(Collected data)
————

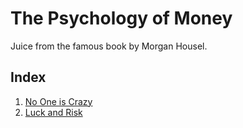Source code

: # The Psychology of Money
Juice from the famous book by Morgan Housel.

## Index

1. [No One is Crazy](./1_No_One_Is_Crazy.md)
2. [Luck and Risk](./2_Luck_And_Risk.md)
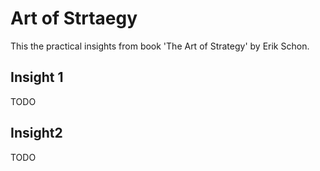# Art of Strtaegy

This the practical insights from book 'The Art of Strategy' by Erik Schon.

## Insight 1
TODO

## Insight2
TODO
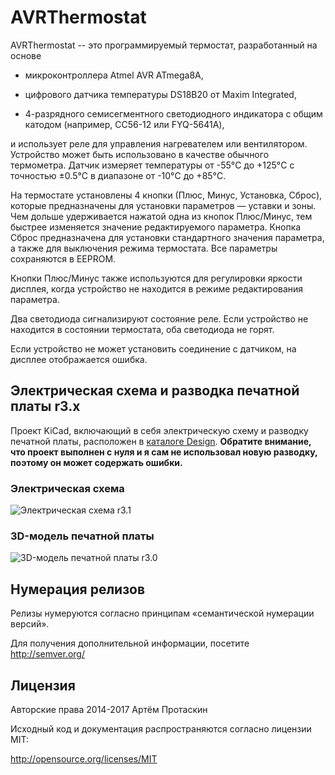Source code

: # AVRThermostat

AVRThermostat -- это программируемый термостат, разработанный на основе

* микроконтроллера Atmel AVR ATmega8A,

* цифрового датчика температуры DS18B20 от Maxim Integrated,

* 4-разрядного семисегментного светодиодного индикатора с общим катодом
(например, CC56-12 или FYQ-5641A),

и использует реле для управления нагревателем или вентилятором. Устройство
может быть использовано в качестве обычного термометра. Датчик измеряет
температуры от -55°C до +125°C с точностью ±0.5°C в диапазоне от -10°C до +85°C.

На термостате установлены 4 кнопки (Плюс, Минус, Установка, Сброс), которые
предназначены для установки параметров — уставки и зоны. Чем дольше удерживается
нажатой одна из кнопок Плюс/Минус, тем быстрее изменяется значение
редактируемого параметра. Кнопка Сброс предназначена для установки стандартного
значения параметра, а также для выключения режима термостата. Все параметры
сохраняются в EEPROM.

Кнопки Плюс/Минус также используются для регулировки яркости дисплея, когда
устройство не находится в режиме редактирования параметра.

Два светодиода сигнализируют состояние реле. Если устройство не находится в
состоянии термостата, оба светодиода не горят.

Если устройство не может установить соединение с датчиком, на дисплее
отображается ошибка.

## Электрическая схема и разводка печатной платы r3.x

Проект KiCad, включающий в себя электрическую схему и разводку печатной платы,
расположен в [каталоге Design](Design/). **Обратите внимание, что проект
выполнен с нуля и я сам не использовал новую разводку, поэтому он может
содержать ошибки.**

### Электрическая схема

![Электрическая схема r3.1](http://artyom.protaskin.ru/storage/avrthermostat/pictures/avrthermostat-schematics-r31.png)

### 3D-модель печатной платы

![3D-модель печатной платы r3.0](http://artyom.protaskin.ru/storage/avrthermostat/pictures/avrthermostat-3dmodel-r30.png?2)

## Нумерация релизов

Релизы нумеруются согласно принципам «семантической нумерации версий».

Для получения дополнительной информации, посетите http://semver.org/

## Лицензия

Авторские права 2014-2017 Артём Протаскин

Исходный код и документация распространяются согласно лицензии MIT:

http://opensource.org/licenses/MIT
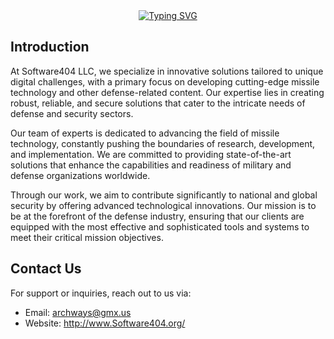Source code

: <div id="header" align="center">
 <a href="https://git.io/typing-svg"><img src="https://readme-typing-svg.demolab.com?font=Fira+Code&weight=600&size=48&pause=1000&repeat=false&random=false&width=700&height=100&lines=Software404+LLC" alt="Typing SVG" /></a>
</div>

## Introduction
At Software404 LLC, we specialize in innovative solutions tailored to unique digital challenges, with a primary focus on developing cutting-edge missile technology and other defense-related content. Our expertise lies in creating robust, reliable, and secure solutions that cater to the intricate needs of defense and security sectors.

Our team of experts is dedicated to advancing the field of missile technology, constantly pushing the boundaries of research, development, and implementation. We are committed to providing state-of-the-art solutions that enhance the capabilities and readiness of military and defense organizations worldwide.

Through our work, we aim to contribute significantly to national and global security by offering advanced technological innovations. Our mission is to be at the forefront of the defense industry, ensuring that our clients are equipped with the most effective and sophisticated tools and systems to meet their critical mission objectives.

## Contact Us
For support or inquiries, reach out to us via:

- Email: archways@gmx.us
- Website: http://www.Software404.org/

————

TASK BRIEF:
Taking the entries above, restate exactly those lines that fall between the line with "с общим катодом" and the line with "температуры от -55°C", keeping both of those lines too.

ANSWER TO THIS TASK:
* 4-разрядного семисегментного светодиодного индикатора с общим катодом
(например, CC56-12 или FYQ-5641A),

и использует реле для управления нагревателем или вентилятором. Устройство
может быть использовано в качестве обычного термометра. Датчик измеряет
температуры от -55°C до +125°C с точностью ±0.5°C в диапазоне от -10°C до +85°C.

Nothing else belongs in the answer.